(Rendered images with source text)
*** Begin section ***
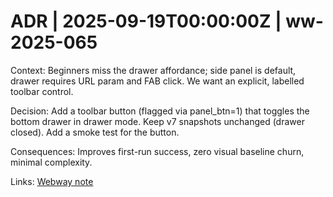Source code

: # ADR | 2025-09-19T00:00:00Z | ww-2025-065

Context: Beginners miss the drawer affordance; side panel is default, drawer requires URL param and FAB click. We want an explicit, labelled toolbar control.

Decision: Add a toolbar button (flagged via panel_btn=1) that toggles the bottom drawer in drawer mode. Keep v7 snapshots unchanged (drawer closed). Add a smoke test for the button.

Consequences: Improves first-run success, zero visual baseline churn, minimal complexity.

Links: [Webway note](../../../../scaffolds/webway_ww-2025-065_beginner_toolbar_ux.md)
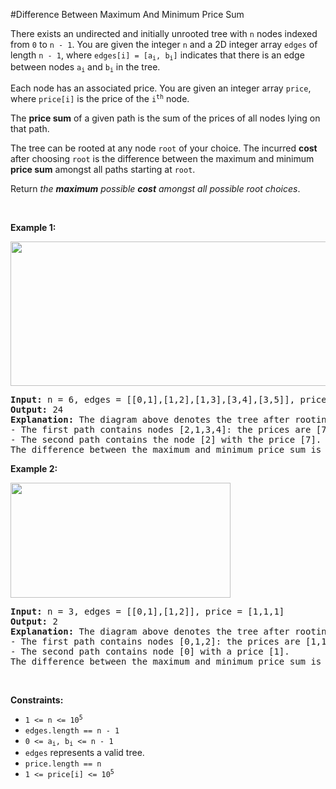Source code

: #Difference Between Maximum And Minimum Price Sum
<p>There exists an undirected and initially unrooted tree with <code>n</code> nodes indexed from <code>0</code> to <code>n - 1</code>. You are given the integer <code>n</code> and a 2D integer array <code>edges</code> of length <code>n - 1</code>, where <code>edges[i] = [a<sub>i</sub>, b<sub>i</sub>]</code> indicates that there is an edge between nodes <code>a<sub>i</sub></code> and <code>b<sub>i</sub></code> in the tree.</p>
<p>Each node has an associated price. You are given an integer array <code>price</code>, where <code>price[i]</code> is the price of the <code>i<sup>th</sup></code> node.</p>
<p>The <strong>price sum</strong> of a given path is the sum of the prices of all nodes lying on that path.</p>
<p>The tree can be rooted at any node <code>root</code> of your choice. The incurred <strong>cost</strong> after choosing <code>root</code> is the difference between the maximum and minimum <strong>price sum</strong> amongst all paths starting at <code>root</code>.</p>
<p>Return <em>the <strong>maximum</strong> possible <strong>cost</strong></em> <em>amongst all possible root choices</em>.</p>
<p> </p>
<p><strong class="example">Example 1:</strong></p>
<img alt="" src="https://assets.leetcode.com/uploads/2022/12/01/example14.png" style="width:556px;height:231px"/>
<pre><strong>Input:</strong> n = 6, edges = [[0,1],[1,2],[1,3],[3,4],[3,5]], price = [9,8,7,6,10,5]
<strong>Output:</strong> 24
<strong>Explanation:</strong> The diagram above denotes the tree after rooting it at node 2. The first part (colored in red) shows the path with the maximum price sum. The second part (colored in blue) shows the path with the minimum price sum.
- The first path contains nodes [2,1,3,4]: the prices are [7,8,6,10], and the sum of the prices is 31.
- The second path contains the node [2] with the price [7].
The difference between the maximum and minimum price sum is 24. It can be proved that 24 is the maximum cost.
</pre>
<p><strong class="example">Example 2:</strong></p>
<img alt="" src="https://assets.leetcode.com/uploads/2022/11/24/p1_example2.png" style="width:352px;height:184px"/>
<pre><strong>Input:</strong> n = 3, edges = [[0,1],[1,2]], price = [1,1,1]
<strong>Output:</strong> 2
<strong>Explanation:</strong> The diagram above denotes the tree after rooting it at node 0. The first part (colored in red) shows the path with the maximum price sum. The second part (colored in blue) shows the path with the minimum price sum.
- The first path contains nodes [0,1,2]: the prices are [1,1,1], and the sum of the prices is 3.
- The second path contains node [0] with a price [1].
The difference between the maximum and minimum price sum is 2. It can be proved that 2 is the maximum cost.
</pre>
<p> </p>
<p><strong>Constraints:</strong></p>
<ul>
<li><code>1 &lt;= n &lt;= 10<sup>5</sup></code></li>
<li><code>edges.length == n - 1</code></li>
<li><code>0 &lt;= a<sub>i</sub>, b<sub>i</sub> &lt;= n - 1</code></li>
<li><code>edges</code> represents a valid tree.</li>
<li><code>price.length == n</code></li>
<li><code>1 &lt;= price[i] &lt;= 10<sup>5</sup></code></li>
</ul>
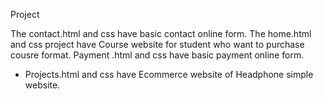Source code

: Project

The contact.html and css have basic contact online  form.
The home.html and css project have Course website for student who want to purchase cousre format.
Payment .html and css have basic payment online form.
* Projects.html and css have Ecommerce website of Headphone simple website.
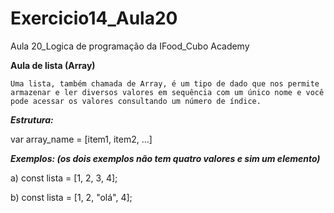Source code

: # Exercicio14_Aula20
Aula 20_Logica de programação da IFood_Cubo Academy

**Aula de lista (Array)**   

    Uma lista, também chamada de Array, é um tipo de dado que nos permite armazenar e ler diversos valores em sequência com um único nome e você pode acessar os valores consultando um número de índice.

***Estrutura:***

var array_name = [item1, item2, ...]

***Exemplos: (os dois exemplos não tem quatro valores e sim um elemento)***

a) const lista = [1, 2, 3, 4];

b) const lista = [1, 2, "olá", 4];    
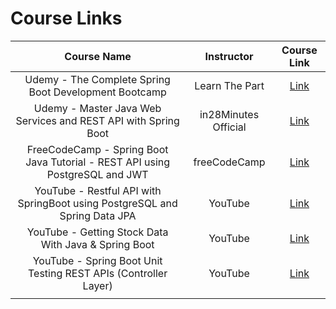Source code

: # Course Links

|                                 Course Name                                  |      Instructor      |                                     Course Link                                      |
| :--------------------------------------------------------------------------: | :------------------: | :----------------------------------------------------------------------------------: |
|            Udemy - The Complete Spring Boot Development Bootcamp             |    Learn The Part    | [Link](https://www.udemy.com/course/the-complete-spring-boot-development-bootcamp/)  |
|        Udemy - Master Java Web Services and REST API with Spring Boot        | in28Minutes Official |          [Link](https://www.udemy.com/course/spring-web-services-tutorial/)          |
| FreeCodeCamp - Spring Boot Java Tutorial - REST API using PostgreSQL and JWT |     freeCodeCamp     | [Link](https://www.youtube.com/watch?v=5VUjP1wMqoE&t=1s&ab_channel=freeCodeCamp.org) |
|  YouTube - Restful API with SpringBoot using PostgreSQL and Spring Data JPA  |       YouTube        |      [Link](https://www.youtube.com/watch?v=ZTxn38j4DJE&ab_channel=2BDeveloper)      |
|             YouTube - Getting Stock Data With Java & Spring Boot             |       YouTube        |       [Link](https://www.youtube.com/watch?v=aDpjiCLr4KM&ab_channel=ShaneLee)        |
|YouTube - Spring Boot Unit Testing REST APIs (Controller Layer)|YouTube|[Link](https://www.youtube.com/watch?v=aoAKzP62nKM&ab_channel=CodeJava)|
||||

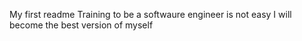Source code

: My first readme
Training to be a softwaure engineer is not easy
I will become the best version of myself
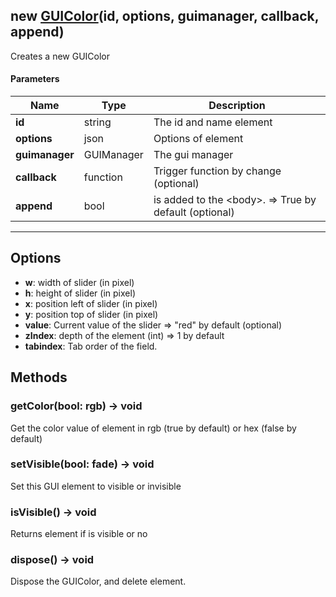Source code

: ## new [GUIColor](#)(id, options, guimanager, callback, append)

Creates a new GUIColor

#### Parameters

| Name | Type | Description |
| --- | --- | --- |
| **id** | string | The id and name element |
| **options** | json | Options of element |
| **guimanager** | GUIManager | The gui manager |
| **callback** | function | Trigger function by change (optional) |
| **append** | bool | is added to the &lt;body&gt;. =&gt; True by default (optional) |
---

## Options

* **w**: width of slider (in pixel)
* **h**: height of slider (in pixel)
* **x**: position left of slider (in pixel)
* **y**: position top of slider (in pixel)
* **value**: Current value of the slider =&gt; "red" by default (optional)
* **zIndex**: depth of the element (int) =&gt; 1 by default
* **tabindex**: Tab order of the field.

## Methods

### getColor(bool: rgb) → void
Get the color value of element in rgb (true by default) or hex (false by default)

### setVisible(bool: fade) → void
Set this GUI element to visible or invisible

### isVisible() → void
Returns element if is visible or no

### dispose() → void
Dispose the GUIColor, and delete element.
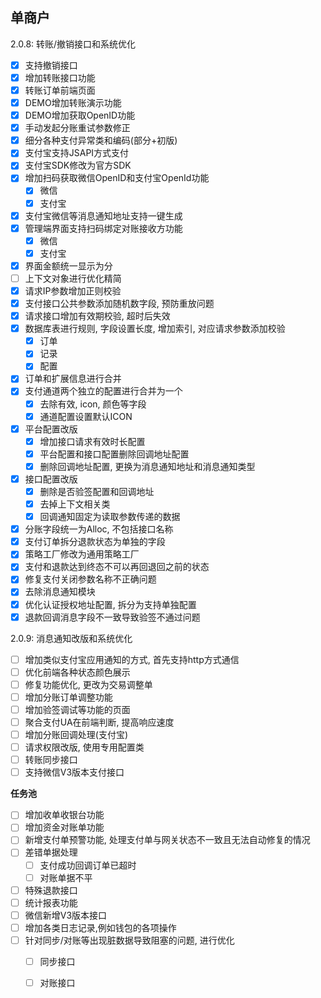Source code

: ## 单商户
2.0.8: 转账/撤销接口和系统优化
- [x] 支持撤销接口
- [x] 增加转账接口功能
- [x] 转账订单前端页面
- [x] DEMO增加转账演示功能
- [x] DEMO增加获取OpenID功能
- [x] 手动发起分账重试参数修正
- [x] 细分各种支付异常类和编码(部分+初版)
- [x] 支付宝支持JSAPI方式支付
- [x] 支付宝SDK修改为官方SDK
- [x] 增加扫码获取微信OpenID和支付宝OpenId功能
  - [x] 微信
  - [x] 支付宝
- [x] 支付宝微信等消息通知地址支持一键生成
- [x] 管理端界面支持扫码绑定对账接收方功能
  - [x] 微信
  - [x] 支付宝
- [x] 界面金额统一显示为分
- [ ] 上下文对象进行优化精简
- [x] 请求IP参数增加正则校验
- [x] 支付接口公共参数添加随机数字段, 预防重放问题
- [x] 请求接口增加有效期校验, 超时后失效
- [x] 数据库表进行规则, 字段设置长度, 增加索引, 对应请求参数添加校验
  - [x] 订单
  - [x] 记录
  - [x] 配置
- [x] 订单和扩展信息进行合并
- [x] 支付通道两个独立的配置进行合并为一个
  - [X] 去除有效, icon, 颜色等字段
  - [x] 通道配置设置默认ICON
- [x] 平台配置改版 
  - [x] 增加接口请求有效时长配置
  - [x] 平台配置和接口配置删除回调地址配置
  - [X] 删除回调地址配置, 更换为消息通知地址和消息通知类型
- [X] 接口配置改版
  - [x] 删除是否验签配置和回调地址
  - [x] 去掉上下文相关类
  - [x] 回调通知固定为读取参数传递的数据
- [x] 分账字段统一为Alloc, 不包括接口名称
- [x] 支付订单拆分退款状态为单独的字段
- [x] 策略工厂修改为通用策略工厂
- [x] 支付和退款达到终态不可以再回退回之前的状态
- [x] 修复支付关闭参数名称不正确问题
- [X] 去除消息通知模块
- [x] 优化认证授权地址配置, 拆分为支持单独配置
- [x] 退款回调消息字段不一致导致验签不通过问题

2.0.9: 消息通知改版和系统优化
- [ ] 增加类似支付宝应用通知的方式, 首先支持http方式通信
- [ ] 优化前端各种状态颜色展示
- [ ] 修复功能优化, 更改为交易调整单
- [ ] 增加分账订单调整功能
- [ ] 增加验签调试等功能的页面
- [ ] 聚合支付UA在前端判断, 提高响应速度
- [ ] 增加分账回调处理(支付宝)
- [ ] 请求权限改版, 使用专用配置类
- [ ] 转账同步接口
- [ ] 支持微信V3版本支付接口

**任务池**
- [ ] 增加收单收银台功能
- [ ] 增加资金对账单功能
- [ ] 新增支付单预警功能, 处理支付单与网关状态不一致且无法自动修复的情况
- [ ] 差错单据处理
  - [ ] 支付成功回调订单已超时
  - [ ] 对账单据不平
- [ ] 特殊退款接口
- [ ] 统计报表功能
- [ ] 微信新增V3版本接口
- [ ] 增加各类日志记录,例如钱包的各项操作
- [ ] 针对同步/对账等出现脏数据导致阻塞的问题, 进行优化
    - [ ] 同步接口
    - [ ] 对账接口


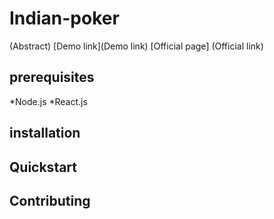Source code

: # Indian-poker

(Abstract)
[Demo link](Demo link)
[Official page] (Official link)

## prerequisites

*Node.js
*React.js

## installation

## Quickstart

## Contributing

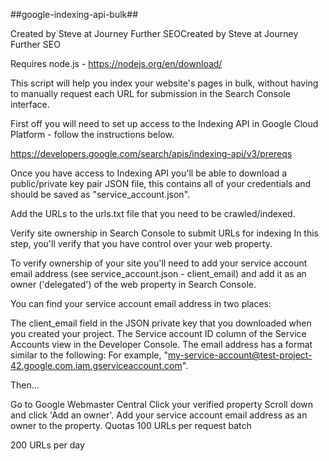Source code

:##google-indexing-api-bulk##

Created by Steve at Journey Further SEOCreated by Steve at Journey Further SEO

Requires node.js - https://nodejs.org/en/download/

This script will help you index your website's pages in bulk, without having to manually request each URL for submission in the Search Console interface.

First off you will need to set up access to the Indexing API in Google Cloud Platform - follow the instructions below.

https://developers.google.com/search/apis/indexing-api/v3/prereqs

Once you have access to Indexing API you'll be able to download a public/private key pair JSON file, this contains all of your credentials and should be saved as "service_account.json".

Add the URLs to the urls.txt file that you need to be crawled/indexed.

Verify site ownership in Search Console to submit URLs for indexing
In this step, you'll verify that you have control over your web property.

To verify ownership of your site you'll need to add your service account email address (see service_account.json - client_email) and add it as an owner ('delegated') of the web property in Search Console.

You can find your service account email address in two places:

The client_email field in the JSON private key that you downloaded when you created your project.
The Service account ID column of the Service Accounts view in the Developer Console.
The email address has a format similar to the following:
For example, "my-service-account@test-project-42.google.com.iam.gserviceaccount.com".

Then...

Go to Google Webmaster Central
Click your verified property
Scroll down and click 'Add an owner'.
Add your service account email address as an owner to the property.
Quotas
100 URLs per request batch

200 URLs per day
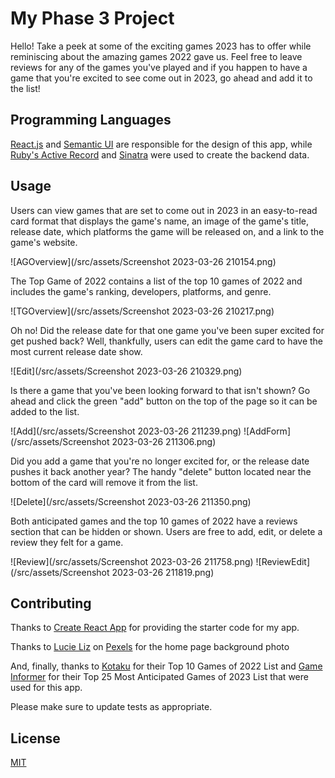 # My Phase 3 Project 

Hello! Take a peek at some of the exciting games 2023 has to offer while reminiscing about the amazing games 2022 gave us. Feel free to leave reviews for any of the games you've played and if you happen to have a game that you're excited to see come out in 2023, go ahead and add it to the list!

## Programming Languages 

[React.js](https://react.dev/) and [Semantic UI](https://react.semantic-ui.com/) are responsible for the design of this app, while [Ruby's Active Record](https://guides.rubyonrails.org/active_record_basics.html) and [Sinatra](https://sinatrarb.com/) were used to create the backend data.
                        

## Usage

Users can view games that are set to come out in 2023 in an easy-to-read card format that displays the game's name, an image of the game's title, release date, which platforms the game will be released on, and a link to the game's website.

![AGOverview](/src/assets/Screenshot 2023-03-26 210154.png)

The Top Game of 2022 contains a list of the top 10 games of 2022 and includes the game's ranking, developers, platforms, and genre.   

![TGOverview](/src/assets/Screenshot 2023-03-26 210217.png)

Oh no! Did the release date for that one game you've been super excited for get pushed back? Well, thankfully, users can edit the game card to have the most current release date show.

![Edit](/src/assets/Screenshot 2023-03-26 210329.png)

Is there a game that you've been looking forward to that isn't shown? Go ahead and click the green "add" button on the top of the page so it can be added to the list. 

![Add](/src/assets/Screenshot 2023-03-26 211239.png)
![AddForm](/src/assets/Screenshot 2023-03-26 211306.png)

Did you add a game that you're no longer excited for, or the release date pushes it back another year? The handy "delete" button located near the bottom of the card will remove it from the list. 

![Delete](/src/assets/Screenshot 2023-03-26 211350.png)

Both anticipated games and the top 10 games of 2022 have a reviews section that can be hidden or shown. Users are free to add, edit, or delete a review they felt for a game. 

![Review](/src/assets/Screenshot 2023-03-26 211758.png)
![ReviewEdit](/src/assets/Screenshot 2023-03-26 211819.png)



## Contributing

Thanks to [Create React App](https://github.com/facebook/create-react-app) for providing the starter code for my app. 

Thanks to [Lucie Liz](https://www.pexels.com/photo/flatlay-of-gaming-equipments-3165335/) on [Pexels](https://www.pexels.com/) for the home page background photo

And, finally, thanks to [Kotaku](https://kotaku.com/goty-best-games-2022-elden-ring-god-war-ragnarok-marvel-1849934499) for their Top 10 Games of 2022 List and [Game Informer](https://www.gameinformer.com/2023/01/11/game-informers-25-most-anticipated-games-of-2023) for their Top 25 Most Anticipated Games of 2023 List that were used for this app. 


Please make sure to update tests as appropriate.

## License

[MIT](https://choosealicense.com/licenses/mit/)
*** End section ***
Taking the entries above, copy word for word the lines from the one with "YouTube - Restful" up to and including the one with "2.0.8: 转账/撤销接口和系统优化", without any picture.

■ **Written answer**:
|  YouTube - Restful API with SpringBoot using PostgreSQL and Spring Data JPA  |       YouTube        |      [Link](https://www.youtube.com/watch?v=ZTxn38j4DJE&ab_channel=2BDeveloper)      |
|             YouTube - Getting Stock Data With Java & Spring Boot             |       YouTube        |       [Link](https://www.youtube.com/watch?v=aDpjiCLr4KM&ab_channel=ShaneLee)        |
|YouTube - Spring Boot Unit Testing REST APIs (Controller Layer)|YouTube|[Link](https://www.youtube.com/watch?v=aoAKzP62nKM&ab_channel=CodeJava)|
||||

Source code

: My first readme
Training to be a softwaure engineer is not easy
I will become the best version of myself
Source code

: ## new [GUIColor](#)(id, options, guimanager, callback, append)

Creates a new GUIColor

#### Parameters

| Name | Type | Description |
| --- | --- | --- |
| **id** | string | The id and name element |
| **options** | json | Options of element |
| **guimanager** | GUIManager | The gui manager |
| **callback** | function | Trigger function by change (optional) |
| **append** | bool | is added to the &lt;body&gt;. =&gt; True by default (optional) |
---

## Options

* **w**: width of slider (in pixel)
* **h**: height of slider (in pixel)
* **x**: position left of slider (in pixel)
* **y**: position top of slider (in pixel)
* **value**: Current value of the slider =&gt; "red" by default (optional)
* **zIndex**: depth of the element (int) =&gt; 1 by default
* **tabindex**: Tab order of the field.

## Methods

### getColor(bool: rgb) → void
Get the color value of element in rgb (true by default) or hex (false by default)

### setVisible(bool: fade) → void
Set this GUI element to visible or invisible

### isVisible() → void
Returns element if is visible or no

### dispose() → void
Dispose the GUIColor, and delete element.
Source code

: ## 单商户
2.0.8: 转账/撤销接口和系统优化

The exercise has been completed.